Stetson was named John B. Stetson Company, and each chinstrap was engraved in gold, making it the most recognizable hat in the West.

He sold his first hat for $5, and by 1900 he had the largest hat factory in the world.

John B Stetson

John B. Stetson was born in New Jersey, the 8th of 12 children.

His father, Stephen Stetson, was a hatter, so John worked with him as a young man until he was diagnosed with terminal tuberculosis.

In 1859, he left the hat industry to explore his passion for the American West and hope to cure his tuberculosis in a more natural setting.

Working there during the gold rush on Pikes Peak, Colorado, an estimated 100,000 prospectors took part in one of the largest gold rushes in North American history.

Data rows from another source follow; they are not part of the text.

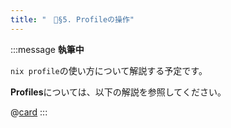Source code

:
 ```yaml
---
title: "　🚧§5. Profileの操作"
---
```


:::message
**執筆中**

`nix profile`の使い方について解説する予定です。

**Profiles**については、以下の解説を参照してください。

@[card](https://zenn.dev/asa1984/books/nix-introduction/viewer/12-profiles)
:::
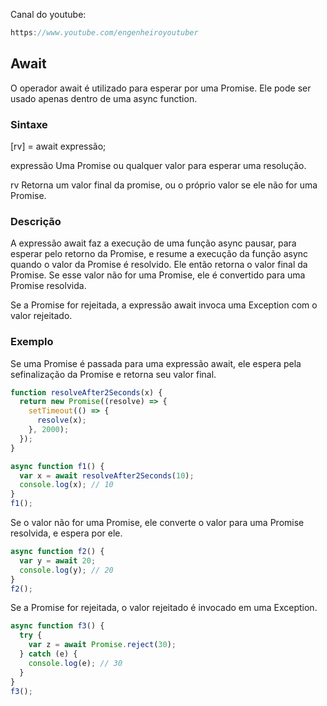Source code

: Canal do youtube:

```js
https://www.youtube.com/engenheiroyoutuber
```

## Await

O operador await é utilizado para esperar por uma Promise. Ele pode ser usado apenas dentro de uma async function.

### Sintaxe

[rv] = await expressão;

expressão
Uma Promise ou qualquer valor para esperar uma resolução.

rv
Retorna um valor final da promise, ou o próprio valor se ele não for uma Promise.

### Descrição

A expressão await faz a execução de uma função async pausar, para esperar pelo retorno da Promise, e resume a execução da função async quando o valor da Promise é resolvido. Ele então retorna o valor final da Promise. Se esse valor não for uma Promise, ele é convertido para uma Promise resolvida.

Se a Promise for rejeitada, a expressão await invoca uma Exception com o valor rejeitado.

### Exemplo

Se uma Promise é passada para uma expressão await, ele espera pela sefinalização da Promise e retorna seu valor final.

```js
function resolveAfter2Seconds(x) {
  return new Promise((resolve) => {
    setTimeout(() => {
      resolve(x);
    }, 2000);
  });
}

async function f1() {
  var x = await resolveAfter2Seconds(10);
  console.log(x); // 10
}
f1();
```

Se o valor não for uma Promise, ele converte o valor para uma Promise resolvida, e espera por ele.

```js
async function f2() {
  var y = await 20;
  console.log(y); // 20
}
f2();
```

Se a Promise for rejeitada, o valor rejeitado é invocado em uma Exception.

```js
async function f3() {
  try {
    var z = await Promise.reject(30);
  } catch (e) {
    console.log(e); // 30
  }
}
f3();
```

During his time in the West, Stetson also encountered hunters, tauren, and cowboys, noting that many wore flea-laden raccoon furs, captain’s hats, straw hats, and wool derby hats that offered no protection.

Deciding that an all-weather hat would be better suited to the rugged conditions of the West, he decided to invent a waterproof felt hat that was durable, lightweight and natural in color, with a 10cm crown and a wide brim with normal belt straps.

Plains Chief

In 1865, Stetson returned to Philadelphia and founded the John B. Stetson Company as a manufacturer of hats designed in the style worn by the Vaqueros (cowboys) of northern Mexico to meet the needs of the American West.

He mass-produced the “Plain Boss” hat as a symbol of authority and grace.

The wide brim protects people from the scorching sun.

Crowns can be used to water horses.

The brim of the hat can be used by the owner as a drinking cup.

This hat can be used to redirect cows in certain directions.

It can also be used to make fire.

Celebrities who wear Stetson.

Western icons like Buffalo Bill Cody, Calamity Jane and Annie Oakley all wore Stetsons.

The same goes for famous cowboy actors like Tom Meeks, Will Rogers, Roy Rogers, The Lone Ranger and John Wayne.

Many US presidents wore Stetsons, including Theodore Roosevelt and Ronald Reagan.

The company also makes hats for the American Texas Rangers. Cavalry soldiers and employees of the National Park Service.